What is the latest research for lymphoma?

"Although recent progress has been made in understanding lymphoma mechanisms, there is still a lack of knowledge about key cell pathways, and this knowledge is likely to be essential to developing the next generation of lymphoma treatments. The current treatment algorithms and chemotherapies used in lymphoma-related cases may have limitations and have adverse impacts on patients’ quality of life." - Anonymous Online Contributor

Unverified Answer

Is cpo107 safe for people?

"Cpo-107, a first-in-class small molecule inhibitor of the human Cpo-receptor, is safe and well tolerated in healthy volunteers and patients with relapsed follicular lymphoma with good antitumour activity." - Anonymous Online Contributor

Unverified Answer

Does cpo107 improve quality of life for those with lymphoma?

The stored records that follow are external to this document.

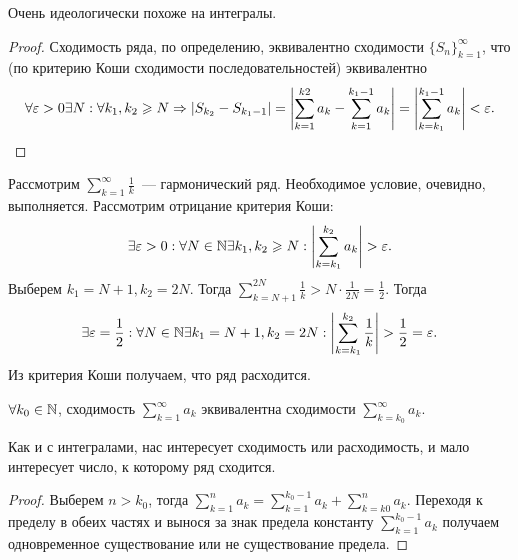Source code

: \documentclass[../main.tex]{subfiles}
\begin{document}
\begin{note}
  Очень идеологически похоже на интегралы.
\end{note}


\begin{proof}
  Сходимость ряда, по определению, эквивалентно сходимости $ \{S_n\}_{k=1}^{ \infty }$, что (по критерию Коши сходимости последовательностей) эквивалентно 
  \begin{gather} 
    \forall \varepsilon > 0 \exists N: \forall k_1, k_2 \geqslant N \Rightarrow \left| S_{k_2 } - S_{k_{1} - 1} \right| = \left| \sum_{k=1}^{k2} a_k - \sum_{k=1}^{k_1 - 1} a_k  \right| = \left| \sum_{k=k_1 }^{k_1 -1} a_k  \right| < \varepsilon .
  \end{gather}
\end{proof}

\begin{example}
  Рассмотрим $ \sum_{k=1}^{\infty} \frac{1}{k} $~--- гармонический ряд. Необходимое условие, очевидно, выполняется. Рассмотрим отрицание критерия Коши: 
  \begin{gather} 
    \exists \varepsilon > 0 : \forall N \in \mathbb{N} \exists k_1,k_2 \geqslant N: \left| \sum_{k=k_1 }^{k_2 } a_k  \right| > \varepsilon .
  \end{gather}
  Выберем $k_1 = N + 1, k_2 = 2N$. Тогда $ \sum_{k=N+1}^{2N} \frac{1}{k} > N \cdot \frac{1}{2N} = \frac{1}{2} $. Тогда 
  \begin{gather} 
    \exists \varepsilon = \frac{1}{2} : \forall N \in \mathbb{N} \exists k_1 = N + 1, k_2 = 2N : \left| \sum_{k=k_1}^{k_2 } \frac{1}{k}  \right| > \frac{1}{2} = \varepsilon  .
  \end{gather}
  Из критерия Коши получаем, что ряд расходится.
\end{example}


\begin{proposition} \label{prop:ser:local}
  $\forall k_0 \in \mathbb{N}$, сходимость $ \sum_{k=1}^{\infty} a_k $ эквивалентна сходимости $ \sum_{k=k_0 }^{\infty} a_k $. 
\end{proposition}


\begin{note}
  Как и с интегралами, нас интересует сходимость или расходимость, и мало интересует число, к которому ряд сходится.
\end{note}


\begin{proof}
  Выберем $n > k_0 $, тогда $ \sum_{k=1}^{n} a_k  = \sum_{k=1}^{k_0 - 1} a_k + \sum_{k=k0}^{n} a_k  $. Переходя к пределу в обеих частях и вынося за знак предела константу $ \sum_{k=1}^{k_0 -1} a_k $ получаем одновременное существование или не существование предела. 
\end{proof}
\end{document}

"CPO107 can improve QoL in patients with NHL. The use of CPO107 is safe, tolerable, and has potential clinical and cost savings, suggesting that more patients could be treated effectively." - Anonymous Online Contributor

Unverified Answer

Who should consider clinical trials for lymphoma?

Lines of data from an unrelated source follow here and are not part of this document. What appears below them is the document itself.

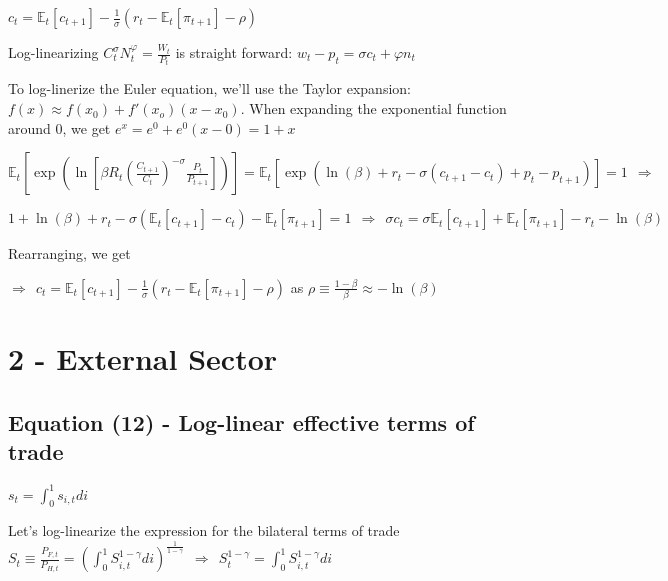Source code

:\documentclass[
]{article}
\begin{document}
\(\displaystyle c_t = \mathbb{E}_t \left[c_{t+1} \right] -\frac{1}{\sigma} \left( r_t - \mathbb{E}_t \left[ \pi_{t+1} \right] -\rho\right)\)

\vspace{8pt}

Log-linearizing
\(\displaystyle C_t^{\sigma}N_t^{\varphi} = \frac{W_t}{P_t}\) is
straight forward: \(w_t - p_t = \sigma c_t + \varphi n_t\)

To log-linerize the Euler equation, we'll use the Taylor expansion:
\(f(x) \approx f(x_0) + f'(x_o)(x-x_0)\). When expanding the exponential
function around 0, we get \(e^x=e^0+e^0(x-0)=1+x\)

\(\mathbb{E}_t \left[ \exp \left( \ln \left[ \beta R_t \left( \frac{C_{t+1}}{C_t} \right)^{-\sigma} \frac{P_t}{P_{t+1}} \right] \right) \right] = \mathbb{E}_t \left[ \exp \left( \ln(\beta) + r_t -\sigma(c_{t+1}-c_t) + p_t - p_{t+1} \right) \right] = 1 \ \ \Rightarrow\)

\(\displaystyle 1 + \ln(\beta) + r_t -\sigma(\mathbb{E}_t \left[c_{t+1} \right]-c_t) - \mathbb{E}_t \left[ \pi_{t+1} \right] = 1 \ \ \Rightarrow \ \ \sigma c_t = \sigma \mathbb{E}_t \left[c_{t+1} \right] + \mathbb{E}_t \left[ \pi_{t+1} \right] - r_t - \ln(\beta)\)

Rearranging, we get

\(\displaystyle \Rightarrow \ \ c_t = \mathbb{E}_t \left[c_{t+1} \right] -\frac{1}{\sigma} \left( r_t - \mathbb{E}_t \left[ \pi_{t+1} \right] -\rho\right)\)
as
\(\displaystyle \rho \equiv \frac{1-\beta}{\beta} \approx -\ln(\beta)\)

\vspace{12pt}

\hypertarget{external-sector}{%
\section{2 - External Sector}\label{external-sector}}

\hypertarget{equation-12---log-linear-effective-terms-of-trade}{%
\subsection{Equation (12) - Log-linear effective terms of
trade}\label{equation-12---log-linear-effective-terms-of-trade}}

\(\displaystyle s_t = \int_0^1 s_{i,t}di\)

\vspace{8pt}

Let's log-linearize the expression for the bilateral terms of trade
\(\displaystyle S_t \equiv \frac{P_{F,t}}{P_{H,t}}= \left( \int_0^1 S_{i,t}^{1-\gamma}di \right)^{\frac{1}{1-\gamma}} \ \ \Rightarrow \ \ S_t^{1-\gamma} = \int_0^1 S_{i,t}^{1-\gamma}di\)
\end{document}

"The risk of being undertreated by trial participation may outweigh any potential benefit. Patients with newly diagnosed lymphoma should be informed of the risks of being undertreated, as well as trial options, with the goal of shared decision-making, in order to optimise patient outcomes." - Anonymous Online Contributor

Unverified Answer

What are the common side effects of cpo107?

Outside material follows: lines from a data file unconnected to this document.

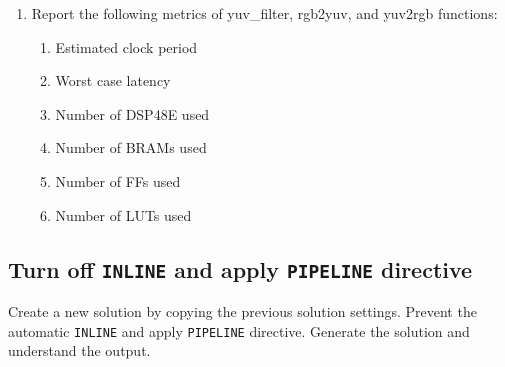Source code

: \documentclass[a4paper,12pt,twoside]{article}
\begin{document}
\begin{enumerate}
    \item Report the following metrics of yuv\_filter, rgb2yuv, and yuv2rgb functions:
    \begin{enumerate}
        \item Estimated clock period
        \item Worst case latency
        \item Number of DSP48E used
        \item Number of BRAMs used
        \item Number of FFs used
        \item Number of LUTs used
    \end{enumerate}
\end{enumerate}
\subsection{Turn off \texttt{INLINE} and apply \texttt{PIPELINE} directive}\label{S24}
Create a new solution by copying the previous solution settings. Prevent the automatic \texttt{INLINE} and apply \texttt{PIPELINE} directive. Generate the solution and understand the output.
\end{document}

"Symptoms of cpo107 can include constipation, nausea, anorexia, vomiting, diarrhea, headache, miosis. There is also a high risk that some of the patients who reported these side effects actually did not have this side effect. Therefore, some of the patients who complain about side effects may not actually have the side effect of cpo107 in question." - Anonymous Online Contributor

Unverified Answer

What is the primary cause of lymphoma?

"In recent years, the world is changing dramatically from a rural to an urbanized society. This trend is already present in Finland as the population moves closer to the city center. Over the last decade there has been rapid population growth, and in Finland, there is a corresponding rise in tuberculosis cases. This suggests a new factor as the most likely cause of lymphoma: TB. This is the first time a link has been established between tuberculosis and lymphoma, and it is certainly not a rare event. But there is no conclusive evidence supporting a relationship between lymphoma and tuberculosis." - Anonymous Online Contributor

Unverified Answer
Please Note: These questions and answers are submitted by anonymous patients, and have not been verified by our internal team.